Quando Ronaldo morrer, ou mesmo quando Pelé morrer, imagina-se a TV argentina dizendo obsessivamente que Messi fez X coisas que Ronaldo não conseguiu, ou que Maradona realizou Z coisas que Pelé não fez? Não, isso é inimaginável (e olha que Maradona cansou-se de fazer coisas que Pelé não fez – para começo de conversa, ganhar uma Copa do Mundo sozinho).
Só mesmo no Brasil a combinação entre excepcionalismo pachequista e gozinho frágil exige essa reafirmação besta “ah, que Pelé isso, Pelé aquilo” – o que é irônico, porque brasileiro não está nem aí para o Pelé. Todos reconhecem seus feitos, claro, mas ele não é amado em lugar nenhum, nem na torcida do Santos. Brasileiro só lembra do Pelé quando a grandiosidade de Maradona toma a cena. Aí os egozinhos gritam.
Em particular, o Sr. Galvão Bueno tem uma parcela de responsabilidade em qualquer episódio de violência ou intolerância argentinófoba relacionada ao esporte. Há décadas, esse Sr. trafica mentiras deslavadas sobre a Argentina, para começar o mito de que o futebol argentino seria mais violento que o nosso.

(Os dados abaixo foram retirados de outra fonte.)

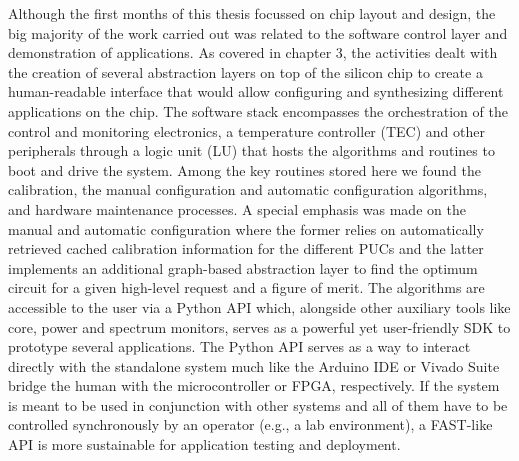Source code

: Although the first months of this thesis focussed on chip layout and design, the big majority of the work carried out was related to the software control layer and demonstration of applications.
As covered in chapter 3, the activities dealt with the creation of several abstraction layers on top of the silicon chip to create a human-readable interface that would allow configuring and synthesizing different applications on the chip.
The software stack encompasses the orchestration of the control and monitoring electronics, a temperature controller (TEC) and other peripherals through a logic unit (LU) that hosts the algorithms and routines to boot and drive the system.
Among the key routines stored here we found the calibration, the manual configuration and automatic configuration algorithms, and hardware maintenance processes.
A special emphasis was made on the manual and automatic configuration where the former relies on automatically retrieved cached calibration information for the different PUCs and the latter implements an additional graph-based abstraction layer to find the optimum circuit for a given high-level request and a figure of merit.
The algorithms are accessible to the user via a Python API which, alongside other auxiliary tools like core, power and spectrum monitors, serves as a powerful yet user-friendly SDK to prototype several applications.
The Python API serves as a way to interact directly with the standalone system much like the Arduino IDE \cite{noauthor_software_nodate} or Vivado Suite \cite{noauthor_amd_nodate} bridge the human with the microcontroller or FPGA, respectively.
If the system is meant to be used in conjunction with other systems and all of them have to be controlled synchronously by an operator (e.g., a lab environment), a FAST-like API \cite{noauthor_fastapi_nodate} is more sustainable for application testing and deployment.

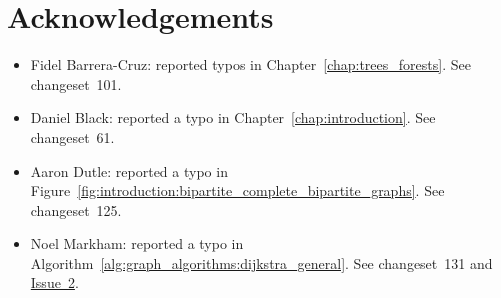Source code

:
\chapter{Acknowledgements}

\begin{itemize}
\item Fidel Barrera-Cruz: reported typos in
  Chapter~\ref{chap:trees_forests}. See changeset~101.

\item Daniel Black: reported a typo in
  Chapter~\ref{chap:introduction}. See changeset~61.

\item Aaron Dutle: reported a typo in
  Figure~\ref{fig:introduction:bipartite_complete_bipartite_graphs}. See
  changeset~125.

\item Noel Markham: reported a typo in
  Algorithm~\ref{alg:graph_algorithms:dijkstra_general}. See
  changeset~131 and
  \href{http://code.google.com/p/graph-theory-algorithms-book/issues/detail?id=2}{Issue~2}.
\end{itemize}
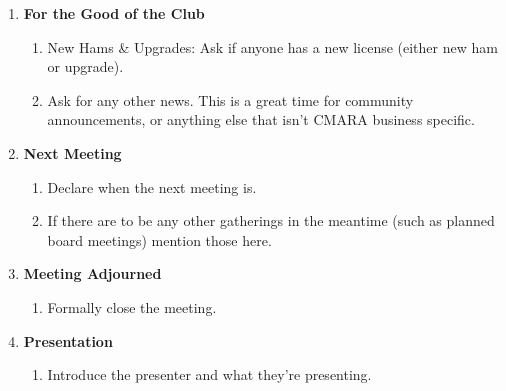 \documentclass[10pt,letterpaper]{article}
\begin{document}
\begin{enumerate}
  \item \textbf{For the Good of the Club}
  \begin{enumerate}
    \item New Hams \& Upgrades: Ask if anyone has a new license (either new ham or upgrade).
    \item Ask for any other news. This is a great time for community announcements, or anything else that isn't CMARA business specific.
  \end{enumerate}

  \item \textbf{Next Meeting}
  \begin{enumerate}
    \item Declare when the next meeting is.
    \item If there are to be any other gatherings in the meantime (such as planned board meetings) mention those here.
  \end{enumerate}

  \item \textbf{Meeting Adjourned}
  \begin{enumerate}
    \item Formally close the meeting.
  \end{enumerate}

  \item \textbf{Presentation}
  \begin{enumerate}
    \item Introduce the presenter and what they're presenting.
  \end{enumerate}

\end{enumerate}
\end{document}
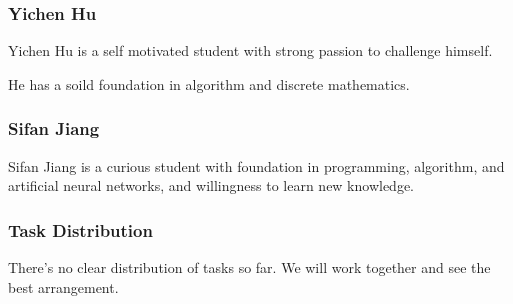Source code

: \documentclass[xcolor=table]{beamer}
\begin{document}
\begin{mdframe}%

\frametitle{Yichen Hu}\label{heading-sec-yichen-hu}%

\noindent{}Yichen Hu is a self motivated student with strong passion to challenge himself.%

He has a soild foundation in algorithm and discrete mathematics.%
\end{mdframe}\label{sec-yichen-hu}%

\begin{mdframe}%

\frametitle{Sifan Jiang}\label{heading-sec-sifan-jiang}%

\noindent{}Sifan Jiang is a curious student with foundation in programming, algorithm, and artificial neural networks, and willingness to learn new knowledge.%
\end{mdframe}\label{sec-sifan-jiang}%

\begin{mdframe}%

\frametitle{Task Distribution}\label{heading-sec-task-distribution}%

\noindent{}There's no clear distribution of tasks so far. We will work together and see the best arrangement.%
\end{mdframe}\label{sec-task-distribution}%
\end{document}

Bobagem dupla no caso de Maradona: ele adorava o futebol brasileiro, conhecia-o como poucos, curtia a brincadeira pícara com a rivalidade, sempre disse que seu melhor companheiro de ataque foi um brasileiro (Careca) e tem fotos com camisas do Flamengo, do Palmeiras, do Grêmio. Adorava ir ao Brasil ver jogos.
Em Minas Gerais, evidentemente, Maradona conheceu e amou o GALO. Visitou-nos há pouco tempo e exibiu, orgulhoso, o manto do Bruxo, Campeão da América de 2013. Grande é grande.

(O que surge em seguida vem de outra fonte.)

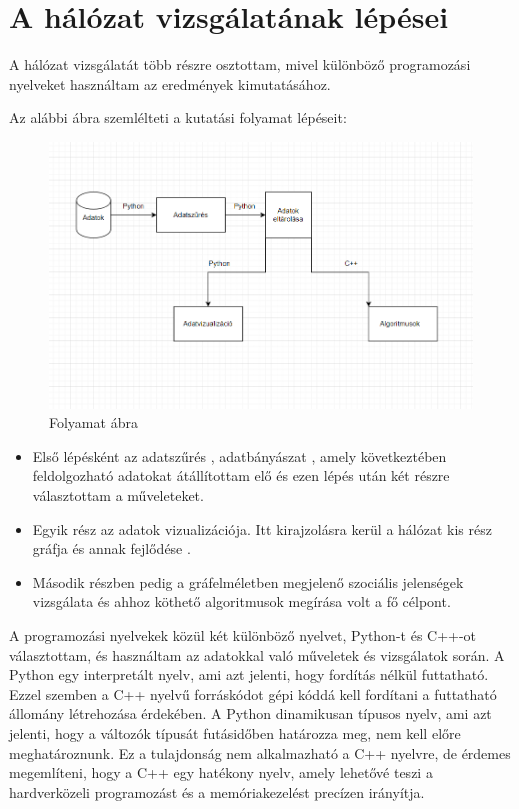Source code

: \chapter{A hálózat vizsgálatának lépései}
A hálózat vizsgálatát több részre osztottam, mivel különböző programozási nyelveket használtam az eredmények kimutatásához.

Az alábbi ábra szemlélteti a kutatási folyamat lépéseit:


\begin{figure}[h]
	\centering
	\includegraphics[scale=0.7]{images/lepesek}
	\caption{Folyamat ábra}
\end{figure}
\begin{itemize}
    \item Első lépésként az adatszűrés , adatbányászat , amely következtében feldolgozható adatokat átállítottam elő és ezen lépés után két részre választottam a műveleteket.
    \item  Egyik rész az adatok vizualizációja. Itt kirajzolásra kerül a hálózat kis rész gráfja és annak fejlődése .
    \item Második részben pedig a gráfelméletben megjelenő szociális jelenségek vizsgálata és ahhoz köthető algoritmusok megírása volt a fő célpont.
\end{itemize}
 
A programozási nyelvekek közül két különböző nyelvet, Python-t és C++-ot választottam, és használtam az adatokkal való műveletek és vizsgálatok során. A Python egy interpretált nyelv, ami azt jelenti, hogy fordítás nélkül futtatható. Ezzel szemben a C++ nyelvű forráskódot gépi kóddá kell fordítani a futtatható állomány létrehozása érdekében. A Python dinamikusan típusos nyelv, ami azt jelenti, hogy a változók típusát futásidőben határozza meg, nem kell előre meghatároznunk. Ez a tulajdonság nem alkalmazható a C++ nyelvre, de érdemes megemlíteni, hogy a C++ egy hatékony nyelv, amely lehetővé teszi a hardverközeli programozást és a memóriakezelést precízen irányítja.

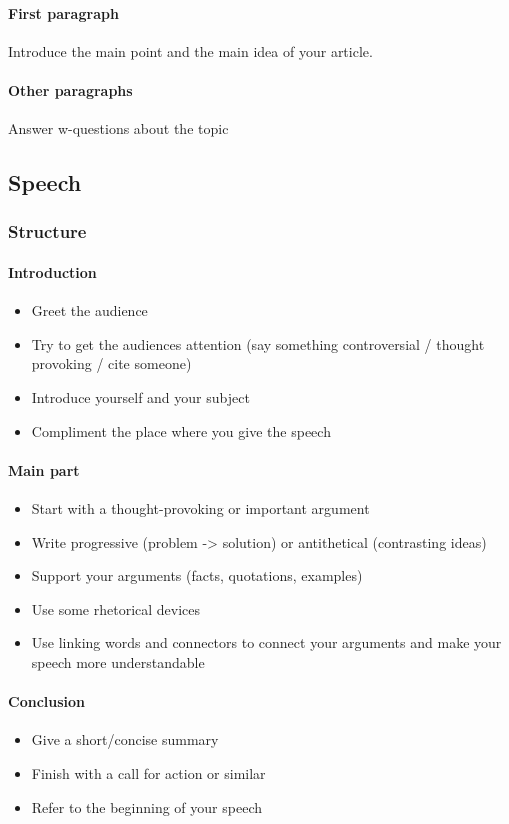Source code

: \documentclass{article}
\begin{document}
	\paragraph{First paragraph}
	Introduce the main point and the main idea of your article.

	\paragraph{Other paragraphs}
	Answer w-questions about the topic

	\subsection{Speech}
	\subsubsection{Structure}
	\paragraph{Introduction}
	\begin{itemize}
		\item Greet the audience
		\item Try to get the audiences attention (say something controversial / thought provoking / cite someone)
		\item Introduce yourself and your subject
		\item Compliment the place where you give the speech
	\end{itemize}

	\paragraph{Main part}
	\begin{itemize}
		\item Start with a thought-provoking or important argument
		\item Write progressive (problem -> solution) or antithetical (contrasting ideas)
		\item Support your arguments (facts, quotations, examples)
		\item Use some rhetorical devices
		\item Use linking words and connectors to connect your arguments and make your speech more understandable
	\end{itemize}

	\paragraph{Conclusion}
	\begin{itemize}
		\item Give a short/concise summary
		\item Finish with a call for action or similar
		\item Refer to the beginning of your speech
	\end{itemize}
\end{document}
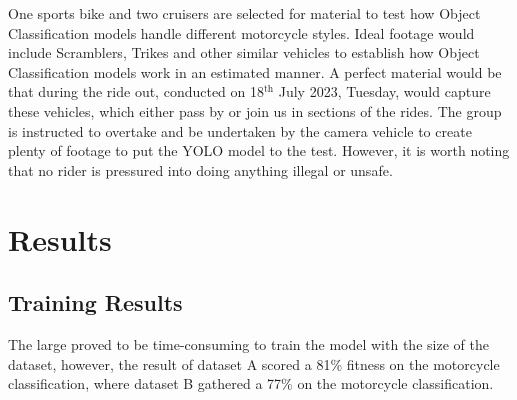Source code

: \documentclass[a0,portrait]{a0poster}
\begin{document}
\begin{multicols}{2}
			One sports bike and two cruisers are selected for material to test how Object Classification models handle different motorcycle styles. Ideal footage would include Scramblers, Trikes and other similar vehicles to establish how Object Classification models work in an estimated manner. A perfect material would be that during the ride out, conducted on 18$^\text{th}$ July 2023, Tuesday, would capture these vehicles, which either pass by or join us in sections of the rides. The group is instructed to overtake and be undertaken by the camera vehicle to create plenty of footage to put the YOLO model to the test. However, it is worth noting that no rider is pressured into doing anything illegal or unsafe.

	\section*{Results}
		\subsection*{Training Results}
			The large proved to be time-consuming to train the model with the size of the dataset, however, the result of dataset A scored a 81\% fitness on the motorcycle classification, where dataset B gathered a 77\% on the motorcycle classification.


\end{multicols}
\end{document}

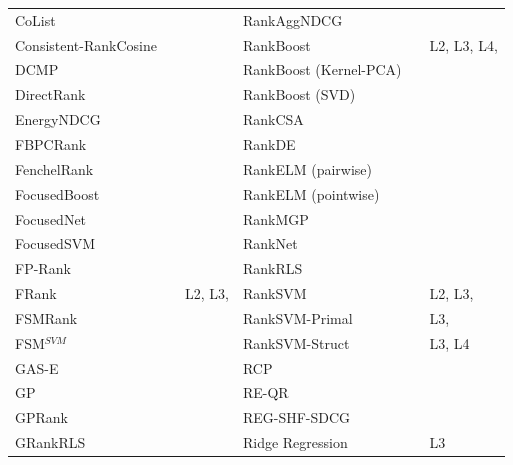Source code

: \documentclass[english, authoryear, preprint]{elsarticle}
\begin{document}
\begin{table}[!hpt]
{\begin{tabular}{lll|lll}
CoList & \cite{Gao2014} & \cite{Gao2014} & RankAggNDCG & \cite{Wang2013} & \cite{Wang2013} \\
Consistent-RankCosine & \cite{Ravikumar2011} & \cite{Tan2013} & RankBoost & \cite{Freund2003} & L2, L3, L4, \cite{Busa-Fekete2013, Alcantara2010, Sato2013} \\
DCMP & \cite{Renjifo2012}  & \cite{Renjifo2012}  & RankBoost (Kernel-PCA) & \cite{Duh2008} & \cite{Duh2008, Sato2013} \\
DirectRank & \cite{Tan2013} & \cite{Tan2013} & RankBoost (SVD) & \cite{Lin2009} & \cite{Lin2009} \\
EnergyNDCG & \cite{Freno2011} & \cite{Freno2011} & RankCSA & \cite{He2010} & \cite{He2010} \\
FBPCRank & \cite{Lai2011} & \cite{Lai2011} & RankDE & \cite{Bollegala2011} & \cite{Sato2013} \\
FenchelRank & \cite{Lai2013} & \cite{Lai2013, Lai2013b, Laporte2013} & RankELM (pairwise) & \cite{Zong2013} & \cite{Zong2013} \\ 
FocusedBoost & \cite{Niu2012} & \cite{Niu2012} &  RankELM (pointwise) & \cite{Zong2013} & \cite{Zong2013} \\ 
FocusedNet & \cite{Niu2012} & \cite{Niu2012} & RankMGP & \cite{Lin2012} & \cite{Lin2012} \\ 
FocusedSVM & \cite{Niu2012} & \cite{Niu2012} & RankNet & \cite{Burges2005} & \cite{Busa-Fekete2013, Papini2012, Niu2012} \\ 
FP-Rank & \cite{Song2013} & \cite{Song2013} & RankRLS & \cite{Pahikkala2009} & \cite{Pahikkala2010} \\ 
FRank & \cite{Tsai2007} & L2, L3, \cite{Wang2012} & RankSVM & \cite{Herbrich1999, Joachims2002} & L2, L3, \cite{Busa-Fekete2013, Freno2011, He2010, Alcantara2010, Papini2012} \\ 
FSMRank & \cite{Lai2013c} & \cite{Lai2013c,Laporte2013} & RankSVM-Primal &  & L3, \cite{Lai2011} \\ 
FSM$^{SVM}$ & \cite{Lai2013c} & \cite{Lai2013c} & RankSVM-Struct &  & L3, L4 \\
GAS-E & \cite{Geng2007} & \cite{Lai2013c} & RCP & \cite{Elsas2008} & \cite{Elsas2008} \\ 
GP & \cite{DeAlmeida2007} & \cite{Alcantara2010} & RE-QR & \cite{Veloso2010} & \cite{Veloso2010} \\
GPRank & \cite{Silva2009} & \cite{Torkestani2012} & REG-SHF-SDCG & \cite{Wu2009} & \cite{Wu2009} \\  
GRankRLS & \cite{Pahikkala2010} & \cite{Pahikkala2010} & Ridge Regression & \cite{Cossock2006} & L3 \\

\end{tabular}}
\end{table}
\end{document}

Maradona demonstrou inúmeras vezes a regra número 1 do futebol: "não dirás merda antes do jogo".
Corria o ano de 1980 e o goleiro do Boca Juniors, o mítico El Loco Gatti, declarou o seguinte antes de uma partida contra o Argentinos Juniors: "Maradona no es gran cosa. Es un gordito, un invento del periodismo".
Maradona ficou sabendo. Entrou em campo e fez QUATRO gols em Gatti. E o pobre Gatti deu mais azar ainda com a data, que já era famosa naquela época (por causa do golpe no Chile) e depois ficou mais famosa ainda (por causa do ataque às torres gêmeas nos EUA).

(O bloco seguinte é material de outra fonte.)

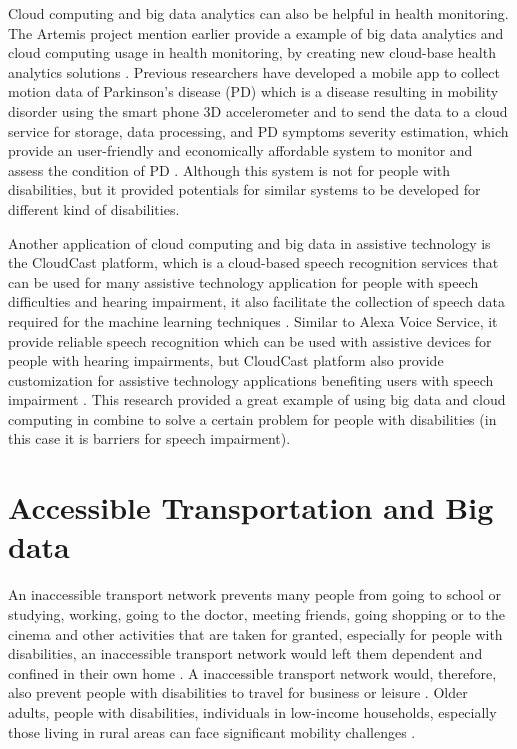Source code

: Cloud computing and big data analytics can also be helpful in health monitoring. The Artemis project mention earlier
provide a example of big data analytics and cloud computing usage in health monitoring, by creating new cloud-base
health analytics solutions \cite{Khazaei14}. Previous researchers have developed a mobile app to collect motion 
data of Parkinson's disease (PD) which is a disease resulting in mobility disorder using the smart phone 3D 
accelerometer and to send the data to a cloud service for storage, data processing, and PD symptoms severity
estimation, which provide an user-friendly and economically affordable system to monitor and assess the condition
of PD \cite{info:doi/10.2196/mhealth.3956}. Although this system is not for people with disabilities, but it 
provided potentials for similar systems to be developed for different kind of disabilities. 

Another application of cloud computing and big data in assistive technology is the CloudCast platform, which is a 
cloud-based speech recognition services that can be used for many assistive technology application for people
with speech difficulties and hearing impairment, it also facilitate the collection of speech data required for
the machine learning techniques \cite{cunningham2017cloud}. Similar to Alexa Voice Service, it provide reliable 
speech recognition which can be used with assistive devices for people with hearing impairments, but CloudCast
platform also provide customization for assistive technology applications benefiting users with speech 
impairment \cite{cunningham2017cloud}. This research provided a great example of using big data and cloud 
computing in combine to solve a certain problem for people with disabilities (in this case it is barriers for speech impairment). 

\section{Accessible Transportation and Big data}

An inaccessible transport network prevents many people from going to school or studying, working, going
to the doctor, meeting friends, going shopping or to the cinema and other activities that
are taken for granted, especially for people with disabilities, an inaccessible transport
network would left them dependent and confined in their own home \cite{Ama}. A
inaccessible transport network would, therefore, also prevent people with disabilities to
travel for business or leisure \cite{milo}.
Older adults, people with disabilities, individuals in low-income households, especially 
those living in rural areas can face significant mobility challenges \cite{Farm}. 

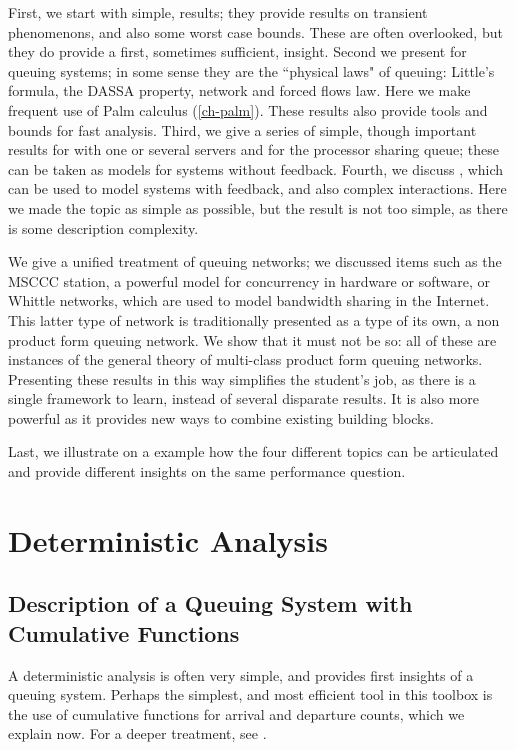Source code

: First, we start with simple,  results; they
provide results on transient phenomenons, and also some worst
case bounds. These are often overlooked, but they do provide a
first, sometimes sufficient, insight. Second we present
 for queuing systems; in some sense they
are the ``physical laws" of queuing: Little's formula, the
DASSA property, network and forced flows law. Here we make
frequent use of Palm calculus (\cref{ch-palm}). These results
also provide tools and bounds for fast analysis.
%
Third, we give a series of simple, though
important results for  with
one or several servers and for the processor
sharing queue; these can be taken as models for
systems without feedback. Fourth, we discuss
, which can be used to
model systems with feedback, and also complex
interactions. Here we made the topic as simple as
possible, but the result is not too simple, as
there is some description complexity.

We give a unified treatment of queuing networks;
we discussed items such as the MSCCC station, a
powerful model for concurrency in hardware or
software, or Whittle networks, which are used to
model bandwidth sharing in the Internet. This
latter type of network is traditionally presented
as a type of its own, a non product form queuing
network. We show that it must not be so: all of
these are instances of the general theory of
multi-class product form queuing networks.
Presenting these results in this way simplifies
the student's job, as there is a single framework
to learn, instead of several disparate results.
It is also more powerful as it provides new ways
to combine existing building blocks.

Last, we illustrate on a example how the four different topics
can be articulated and provide different insights on the same
performance question.

\minitoc
%
\section{Deterministic Analysis}
\subsection{Description of a Queuing System with
Cumulative Functions}  A
deterministic analysis is often very simple, and
provides first insights of a queuing system.
Perhaps the simplest, and most efficient tool in
this toolbox is the use of cumulative functions
for arrival and departure counts, which we
explain now. For a deeper treatment, see
\cite{lt01,Changbook}.
%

11 de setembro de 1980, Argentinos Juniors 5 x 3 Boca Juniors, com 4 gols de Maradona. O segundo, o terceiro e o quarto são pinturas sensacionais. O quarto é uma falta da entrada da área que ele bate como se fosse um pênalti.
Aí vai a melhor ilustração que conheço da regra "nunca diga merda antes do jogo".
Diego, humilhando seu clube de coração.
MÃE
"Quando chegava a hora do almoço, a minha mãe dizia que estava com dor na barriga, porque ela queria que nós comêssemos, e a comida não dava. Aos 13 anos, descobri que minha mãe nunca tinha sofrido do estômago. Nunca teve dor de estômago. Mentira! Era porque a comida não dava".
(D.A.M.)
Naquele momento, Diego é tomado por uma ideia obsessiva: ganhar a vida com o futebol, aposentar o pai, alimentar a mãe. Dois anos depois, aos 15, ele já tinha feito isso.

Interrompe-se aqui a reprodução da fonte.